Lead Opinion
Opinion by Judge McKEOWN; Concurrence by Judge WATFORD.
OPINION
This is the story of how a bankruptcy filing listing a $575 payday loan snowballed into a violation of the automatic stay, and protracted litigation, which left a stressed borrower with attorneys’ fees and emotional distress. When the automatic stay that accompanies a bankruptcy filing is violated, the bankruptcy petitioner is entitled to recover damages and attorneys’ fees. 11 U.S.C. § 362(k)(l). The issue we consider is whether a bankruptcy petitioner can collect attorneys’ fees incurred litigating the violation of the automatic stay after the violator sends an e-mail conditionally offering partial reimbursement. We conclude that such fees are recoverable under § 362(k)(l). The bankruptcy laws do not permit a stay violator to undermine the remedies available under § 362(k) by forcing a bankruptcy petitioner to accept a conditional offer in lieu of pursuing fair compensation and attorneys’ fees.
Background AND Procedural History
Rupanjali Snowden took out a $575 payday loan
Snowden was employed as a hospital nurse. CIC employees called her at work numerous times asking why she had not yet repaid the loan.
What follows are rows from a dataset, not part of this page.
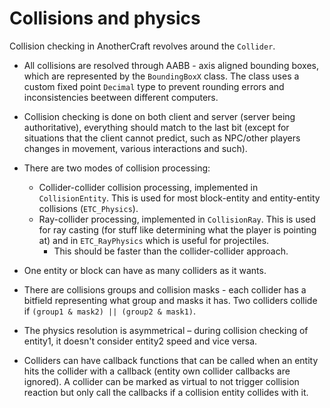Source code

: # Collisions and physics

Collision checking in AnotherCraft revolves around the `Collider`.

* All collisions are resolved through AABB - axis aligned bounding boxes, which are represented by the `BoundingBoxX` class. The class uses a custom fixed point `Decimal` type to prevent rounding errors and inconsistencies beetween different computers.

* Collision checking is done on both client and server (server being authoritative), everything should match to the last bit (except for situations that the client cannot predict, such as NPC/other players changes in movement, various interactions and such).
* There are two modes of collision processing:
  * Collider-collider collision processing, implemented in `CollisionEntity`. This is used for most block-entity and entity-entity collisions (`ETC_Physics`).
  * Ray-collider processing, implemented in `CollisionRay`. This is used for ray casting (for stuff like determining what the player is pointing at) and in `ETC_RayPhysics` which is useful for projectiles.
    * This should be faster than the collider-collider approach.
* One entity or block can have as many colliders as it wants.
* There are collisions groups and collision masks - each collider has a bitfield representing what group and masks it has. Two colliders collide if `(group1 & mask2) || (group2 & mask1)`.
* The physics resolution is asymmetrical – during collision checking of entity1, it doesn't consider entity2 speed and vice versa.
* Colliders can have callback functions that can be called when an entity hits the collider with a callback (entity own collider callbacks are ignored). A collider can be marked as virtual to not trigger collision reaction but only call the callbacks if a collision entity collides with it.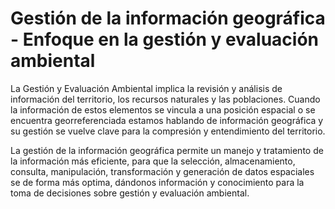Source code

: # Gestión de la información geográfica - Enfoque en la gestión y evaluación ambiental

La Gestión y Evaluación Ambiental implica la revisión y análisis de información del territorio, los recursos naturales y las poblaciones. Cuando la información de estos elementos se vincula a una posición espacial o se encuentra georreferenciada estamos hablando de información geográfica y su gestión se vuelve clave para la compresión y entendimiento del territorio.

La gestión de la información geográfica permite un manejo y tratamiento de la información más eficiente, para que la selección, almacenamiento, consulta, manipulación, transformación y generación de datos espaciales se de forma más optima, dándonos información y conocimiento para la toma de decisiones sobre gestión y evaluación ambiental.

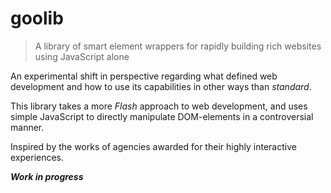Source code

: # goolib
> A library of smart element wrappers for rapidly building rich websites using JavaScript alone

An experimental shift in perspective regarding what defined web development and how to use its capabilities in other ways than _standard_.  

This library takes a more _Flash_ approach to web development, and uses simple JavaScript to directly manipulate DOM-elements in a controversial manner.  

Inspired by the works of agencies awarded for their highly interactive experiences.  

**_Work in progress_**
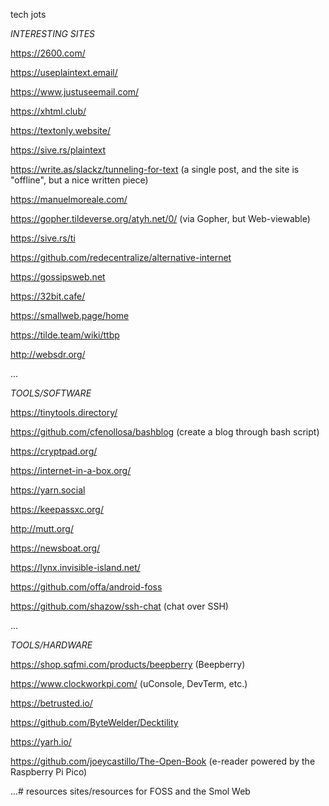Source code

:tech jots

*INTERESTING SITES*

https://2600.com/

https://useplaintext.email/

https://www.justuseemail.com/

https://xhtml.club/

https://textonly.website/

https://sive.rs/plaintext

https://write.as/slackz/tunneling-for-text (a single post, and the site is "offline", but  a nice written piece)

https://manuelmoreale.com/

https://gopher.tildeverse.org/atyh.net/0/ (via Gopher, but Web-viewable)

https://sive.rs/ti

https://github.com/redecentralize/alternative-internet

https://gossipsweb.net

https://32bit.cafe/

https://smallweb.page/home

https://tilde.team/wiki/ttbp

http://websdr.org/

...

*TOOLS/SOFTWARE*

https://tinytools.directory/

https://github.com/cfenollosa/bashblog (create a blog through bash script)

https://cryptpad.org/

https://internet-in-a-box.org/

https://yarn.social

https://keepassxc.org/

http://mutt.org/

https://newsboat.org/

https://lynx.invisible-island.net/

https://github.com/offa/android-foss

https://github.com/shazow/ssh-chat (chat over SSH)

...

*TOOLS/HARDWARE*

https://shop.sqfmi.com/products/beepberry (Beepberry)

https://www.clockworkpi.com/ (uConsole, DevTerm, etc.)

https://betrusted.io/

https://github.com/ByteWelder/Decktility

https://yarh.io/

https://github.com/joeycastillo/The-Open-Book (e-reader powered by the Raspberry Pi Pico)

...# resources
sites/resources for FOSS and the Smol Web
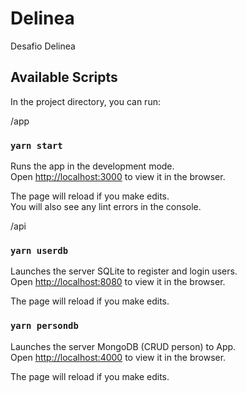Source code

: # Delinea
 Desafio Delinea<br />

## Available Scripts

In the project directory, you can run:<br />

/app
### `yarn start`

Runs the app in the development mode.<br />
Open [http://localhost:3000](http://localhost:3000) to view it in the browser.

The page will reload if you make edits.<br />
You will also see any lint errors in the console.<br />

/api
### `yarn userdb`

Launches the server SQLite to register and login users.<br />
Open [http://localhost:8080](http://localhost:8080) to view it in the browser.

The page will reload if you make edits.<br />

### `yarn persondb`

Launches the server MongoDB (CRUD person) to App. <br />
Open [http://localhost:4000](http://localhost:4000) to view it in the browser.

The page will reload if you make edits.<br />
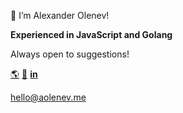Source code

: 👋 I’m Alexander Olenev!

**Experienced in JavaScript and Golang**

Always open to suggestions!

[🌎](https://aolenev.me) [📱](https://t.me/aolenevme) [**in**](https://www.linkedin.com/in/alexander-olenev-a853241b3/)

hello@aolenev.me
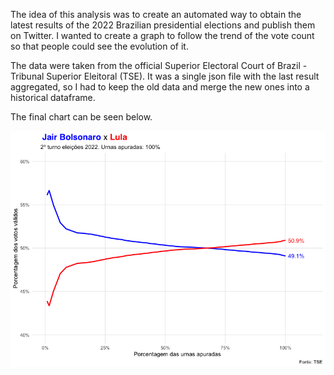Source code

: The idea of this analysis was to create an automated way to obtain the latest results of the 2022 Brazilian presidential elections and publish them on Twitter. I wanted to create a graph to follow the trend of the vote count so that people could see the evolution of it.

The data were taken from the official Superior Electoral Court of Brazil - Tribunal Superior Eleitoral (TSE). It was a single json file with the last result aggregated, so I had to keep the old data and merge the new ones into a historical dataframe.

The final chart can be seen below.

![Alt text](Eleições-2022/resultado_final.png?raw=true)
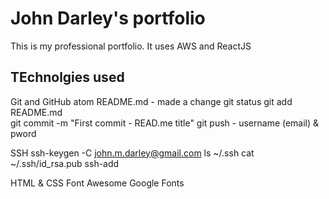 # John Darley's portfolio

This is my professional portfolio. It uses AWS and ReactJS

## TEchnolgies used
Git and GitHub
atom README.md - made a change
git status
git add README.md  
git commit -m "First commit - READ.me title"
git push - username (email) & pword

SSH
ssh-keygen -C john.m.darley@gmail.com
ls ~/.ssh
cat ~/.ssh/id_rsa.pub
ssh-add

HTML & CSS
Font Awesome
Google Fonts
Snowden referred them to her attorney and asked that they stop calling her at work, but the calls persisted. These calls affected her work performance and were “very frustrating” because every time Snowden heard her name over the loudspeaker she would, “run to the phone thinking ... [her daughter had] an emergency.” CIC advised Snowden that it would not cash the check securing the loan.
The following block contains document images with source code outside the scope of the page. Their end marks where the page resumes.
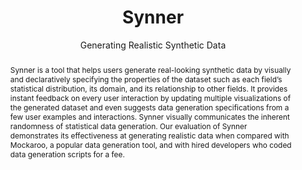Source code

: ---
id: "synner"
title: "Synner"
status: "archive"
subtitle: "Generating Realistic Synthetic Data"
authors: ["Miro Mannino", "Azza Abouzied"]
links: [
  {
    txt: "Paper @ UIST 2019",
    ref: "http://azza.azurewebsites.net/files/Synner-UIST2019.pdf",
  },
  {
    txt: "30s Video",
    ref: "https://www.youtube.com/watch?v=dS6dS5JdNr8",
  },
  {
    txt: "Video",
    ref: "https://www.youtube.com/watch?v=5LuHyJsKY3I",
  },
  {
    txt: "Source Code & Data",
    ref: "https://github.com/huda-lab/synner",
  },
  {
    txt: "Live Demo",
    ref: "http://Synner.io",
  },
  {
    txt: "Git",
    ref: "",
  },
]
abstract: "Synner is a tool that helps users generate real-looking synthetic data by visually and declaratively specifying the properties of the dataset such as each field’s statistical distribution, its domain, and its relationship to other fields. It provides instant feedback on every user interaction by updating multiple visualizations of the generated dataset and even suggests data generation specifications from a few user examples and interactions. Synner visually communicates the inherent randomness of statistical data generation. Our evaluation of Synner demonstrates its effectiveness at generating realistic data when compared with Mockaroo, a popular data generation tool, and with hired developers who coded data generation scripts for a fee."

teaserpic: "images/projects/synner.png"

thumbnail: "images/projects/synner-thumb.png"
---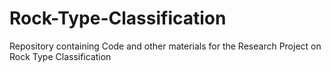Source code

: # Rock-Type-Classification
Repository containing Code and other materials for the Research Project on Rock Type Classification
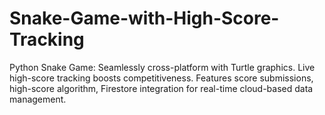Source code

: # Snake-Game-with-High-Score-Tracking
Python Snake Game: Seamlessly cross-platform with Turtle graphics. Live high-score tracking boosts competitiveness. Features score submissions, high-score algorithm, Firestore integration for real-time cloud-based data management.
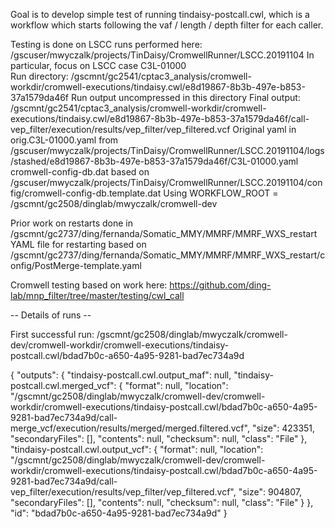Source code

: Goal is to develop simple test of running tindaisy-postcall.cwl, which 
is a workflow which starts following the vaf / length / depth filter
for each caller.

Testing is done on LSCC runs performed here:
    /gscuser/mwyczalk/projects/TinDaisy/CromwellRunner/LSCC.20191104
In particular, focus on LSCC case C3L-01000   
    Run directory: /gscmnt/gc2541/cptac3_analysis/cromwell-workdir/cromwell-executions/tindaisy.cwl/e8d19867-8b3b-497e-b853-37a1579da46f
        Run output uncompressed in this directory
        Final output: /gscmnt/gc2541/cptac3_analysis/cromwell-workdir/cromwell-executions/tindaisy.cwl/e8d19867-8b3b-497e-b853-37a1579da46f/call-vep_filter/execution/results/vep_filter/vep_filtered.vcf
    Original yaml in orig.C3L-01000.yaml from /gscuser/mwyczalk/projects/TinDaisy/CromwellRunner/LSCC.20191104/logs/stashed/e8d19867-8b3b-497e-b853-37a1579da46f/C3L-01000.yaml
    cromwell-config-db.dat based on /gscuser/mwyczalk/projects/TinDaisy/CromwellRunner/LSCC.20191104/config/cromwell-config-db.template.dat
        Using WORKFLOW_ROOT = /gscmnt/gc2508/dinglab/mwyczalk/cromwell-dev
    
Prior work on restarts done in /gscmnt/gc2737/ding/fernanda/Somatic_MMY/MMRF/MMRF_WXS_restart
    YAML file for restarting based on /gscmnt/gc2737/ding/fernanda/Somatic_MMY/MMRF/MMRF_WXS_restart/config/PostMerge-template.yaml

Cromwell testing based on work here: https://github.com/ding-lab/mnp_filter/tree/master/testing/cwl_call

-- Details of runs --

First successful run:
    /gscmnt/gc2508/dinglab/mwyczalk/cromwell-dev/cromwell-workdir/cromwell-executions/tindaisy-postcall.cwl/bdad7b0c-a650-4a95-9281-bad7ec734a9d

{
  "outputs": {
    "tindaisy-postcall.cwl.output_maf": null,
    "tindaisy-postcall.cwl.merged_vcf": {
      "format": null,
      "location": "/gscmnt/gc2508/dinglab/mwyczalk/cromwell-dev/cromwell-workdir/cromwell-executions/tindaisy-postcall.cwl/bdad7b0c-a650-4a95-9281-bad7ec734a9d/call-merge_vcf/execution/results/merged/merged.filtered.vcf",
      "size": 423351,
      "secondaryFiles": [],
      "contents": null,
      "checksum": null,
      "class": "File"
    },
    "tindaisy-postcall.cwl.output_vcf": {
      "format": null,
      "location": "/gscmnt/gc2508/dinglab/mwyczalk/cromwell-dev/cromwell-workdir/cromwell-executions/tindaisy-postcall.cwl/bdad7b0c-a650-4a95-9281-bad7ec734a9d/call-vep_filter/execution/results/vep_filter/vep_filtered.vcf",
      "size": 904807,
      "secondaryFiles": [],
      "contents": null,
      "checksum": null,
      "class": "File"
    }
  },
  "id": "bdad7b0c-a650-4a95-9281-bad7ec734a9d"
}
In an effort to get her financial house in order, Snowden filed her Chapter 7 bankruptcy petition without directly advising CIC. She listed CIC as an unsecured creditor with a $575 claim. When Snowden checked her bank account a little over a month after the bankruptcy filing, she saw that it was overdrawn. The bank advised her that CIC had cashed the check securing the payday loan. Instead of honoring the automatic stay, and after a number of
When Snowden found out about the overdraft, she went into a tailspin because her finances had careened out of control at the moment when she thought she was finally getting them together. “[T]he number just panicked [her],” and she was “out of [her] mind.” She worried that every other creditor would “do the same thing [CIC] did,” which “was very overwhelming.” Snowden “had to borrow to pay those [overdraft] fees, and had to tell her daughter she could not afford to buy tennis shoes for her as promised or pay for a haircut.” Snowden .testified that she “was going, nuts,” “could not concentrate,” was “agitated,” and felt “miserable.”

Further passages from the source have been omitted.